ASSIGNED TASK: Count how many lines below contain the word "journeys", then give that number alone.

(Stored entries)
Content starts

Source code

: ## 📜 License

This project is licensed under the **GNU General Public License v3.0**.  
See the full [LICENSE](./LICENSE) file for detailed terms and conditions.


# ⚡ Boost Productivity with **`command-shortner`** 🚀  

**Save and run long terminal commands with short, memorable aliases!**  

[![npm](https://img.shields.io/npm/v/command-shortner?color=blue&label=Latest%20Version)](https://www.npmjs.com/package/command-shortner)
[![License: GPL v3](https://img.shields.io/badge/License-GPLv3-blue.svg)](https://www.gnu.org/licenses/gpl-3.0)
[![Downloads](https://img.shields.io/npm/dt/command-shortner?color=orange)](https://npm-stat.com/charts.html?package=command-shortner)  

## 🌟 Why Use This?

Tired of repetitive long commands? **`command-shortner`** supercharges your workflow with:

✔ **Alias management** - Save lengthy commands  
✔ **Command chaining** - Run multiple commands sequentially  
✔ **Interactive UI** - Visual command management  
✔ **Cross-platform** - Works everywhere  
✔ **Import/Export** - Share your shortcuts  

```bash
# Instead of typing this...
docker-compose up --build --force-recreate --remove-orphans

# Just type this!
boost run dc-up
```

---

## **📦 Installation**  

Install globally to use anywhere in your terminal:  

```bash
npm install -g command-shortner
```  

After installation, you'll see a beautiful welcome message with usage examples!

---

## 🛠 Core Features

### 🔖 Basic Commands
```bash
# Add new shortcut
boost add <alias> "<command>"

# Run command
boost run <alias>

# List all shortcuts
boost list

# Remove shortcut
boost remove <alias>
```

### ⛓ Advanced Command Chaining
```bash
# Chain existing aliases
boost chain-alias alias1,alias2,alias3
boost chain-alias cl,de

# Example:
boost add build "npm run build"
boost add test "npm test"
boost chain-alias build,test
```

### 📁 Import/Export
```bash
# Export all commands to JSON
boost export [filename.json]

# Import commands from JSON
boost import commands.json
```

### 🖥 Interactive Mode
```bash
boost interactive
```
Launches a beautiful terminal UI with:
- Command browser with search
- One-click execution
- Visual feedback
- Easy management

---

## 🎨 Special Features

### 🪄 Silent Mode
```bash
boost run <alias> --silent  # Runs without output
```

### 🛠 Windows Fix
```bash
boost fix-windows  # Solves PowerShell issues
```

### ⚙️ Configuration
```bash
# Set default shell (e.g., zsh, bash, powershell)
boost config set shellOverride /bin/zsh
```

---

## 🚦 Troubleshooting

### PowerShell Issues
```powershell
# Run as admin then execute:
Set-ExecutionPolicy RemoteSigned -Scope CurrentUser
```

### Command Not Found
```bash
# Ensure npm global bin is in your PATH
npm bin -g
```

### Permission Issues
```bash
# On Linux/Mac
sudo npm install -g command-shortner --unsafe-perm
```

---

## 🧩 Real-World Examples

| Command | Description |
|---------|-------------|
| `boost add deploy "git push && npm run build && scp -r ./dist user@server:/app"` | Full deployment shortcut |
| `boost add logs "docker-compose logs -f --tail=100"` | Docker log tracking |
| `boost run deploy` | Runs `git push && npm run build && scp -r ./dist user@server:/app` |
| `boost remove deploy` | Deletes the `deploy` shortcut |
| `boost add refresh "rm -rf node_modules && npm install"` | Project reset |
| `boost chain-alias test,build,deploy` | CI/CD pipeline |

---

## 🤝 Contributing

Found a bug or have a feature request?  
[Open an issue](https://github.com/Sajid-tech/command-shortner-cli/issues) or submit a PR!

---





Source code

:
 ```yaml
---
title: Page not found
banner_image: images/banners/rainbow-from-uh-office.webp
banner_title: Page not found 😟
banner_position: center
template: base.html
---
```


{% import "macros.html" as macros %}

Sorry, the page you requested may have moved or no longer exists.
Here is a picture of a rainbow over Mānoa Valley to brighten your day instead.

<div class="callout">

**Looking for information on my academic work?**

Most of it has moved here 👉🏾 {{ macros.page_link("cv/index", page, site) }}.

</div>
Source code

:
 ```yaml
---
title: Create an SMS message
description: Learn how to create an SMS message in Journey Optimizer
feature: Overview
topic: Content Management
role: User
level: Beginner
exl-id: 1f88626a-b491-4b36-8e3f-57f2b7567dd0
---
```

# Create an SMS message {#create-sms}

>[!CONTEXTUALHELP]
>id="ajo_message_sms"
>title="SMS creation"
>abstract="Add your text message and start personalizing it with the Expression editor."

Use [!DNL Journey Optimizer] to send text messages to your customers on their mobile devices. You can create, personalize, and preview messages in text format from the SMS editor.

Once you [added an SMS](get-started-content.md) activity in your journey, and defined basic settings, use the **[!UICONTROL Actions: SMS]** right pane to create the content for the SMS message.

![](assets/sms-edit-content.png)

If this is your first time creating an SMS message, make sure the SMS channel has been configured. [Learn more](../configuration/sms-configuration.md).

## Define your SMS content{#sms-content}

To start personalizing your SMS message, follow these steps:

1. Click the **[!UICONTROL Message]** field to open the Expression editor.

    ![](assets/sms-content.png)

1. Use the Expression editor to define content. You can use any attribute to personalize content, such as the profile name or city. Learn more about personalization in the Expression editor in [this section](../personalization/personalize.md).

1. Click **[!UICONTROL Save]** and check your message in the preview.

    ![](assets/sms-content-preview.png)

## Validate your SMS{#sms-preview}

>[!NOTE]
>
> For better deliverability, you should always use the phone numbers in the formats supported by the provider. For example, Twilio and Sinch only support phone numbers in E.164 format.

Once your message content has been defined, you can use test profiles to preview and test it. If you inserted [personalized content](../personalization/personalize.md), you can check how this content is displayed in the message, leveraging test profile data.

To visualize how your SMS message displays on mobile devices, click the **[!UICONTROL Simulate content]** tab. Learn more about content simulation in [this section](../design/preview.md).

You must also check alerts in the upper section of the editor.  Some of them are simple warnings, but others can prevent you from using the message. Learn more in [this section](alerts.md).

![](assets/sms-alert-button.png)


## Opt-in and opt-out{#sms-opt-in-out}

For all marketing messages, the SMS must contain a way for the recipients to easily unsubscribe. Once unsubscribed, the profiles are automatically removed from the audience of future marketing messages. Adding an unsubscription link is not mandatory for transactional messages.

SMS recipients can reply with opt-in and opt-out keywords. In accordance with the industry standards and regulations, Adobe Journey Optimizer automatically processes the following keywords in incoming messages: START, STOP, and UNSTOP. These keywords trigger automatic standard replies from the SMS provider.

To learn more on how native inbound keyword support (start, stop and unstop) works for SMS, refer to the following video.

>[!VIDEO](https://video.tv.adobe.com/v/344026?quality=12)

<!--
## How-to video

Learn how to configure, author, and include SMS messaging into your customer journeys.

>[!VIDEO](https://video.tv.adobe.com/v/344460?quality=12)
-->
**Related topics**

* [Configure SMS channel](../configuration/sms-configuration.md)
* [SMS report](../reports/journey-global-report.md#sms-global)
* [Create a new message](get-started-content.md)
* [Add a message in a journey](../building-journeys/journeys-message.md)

Content ends

YOUR RESPONSE: 2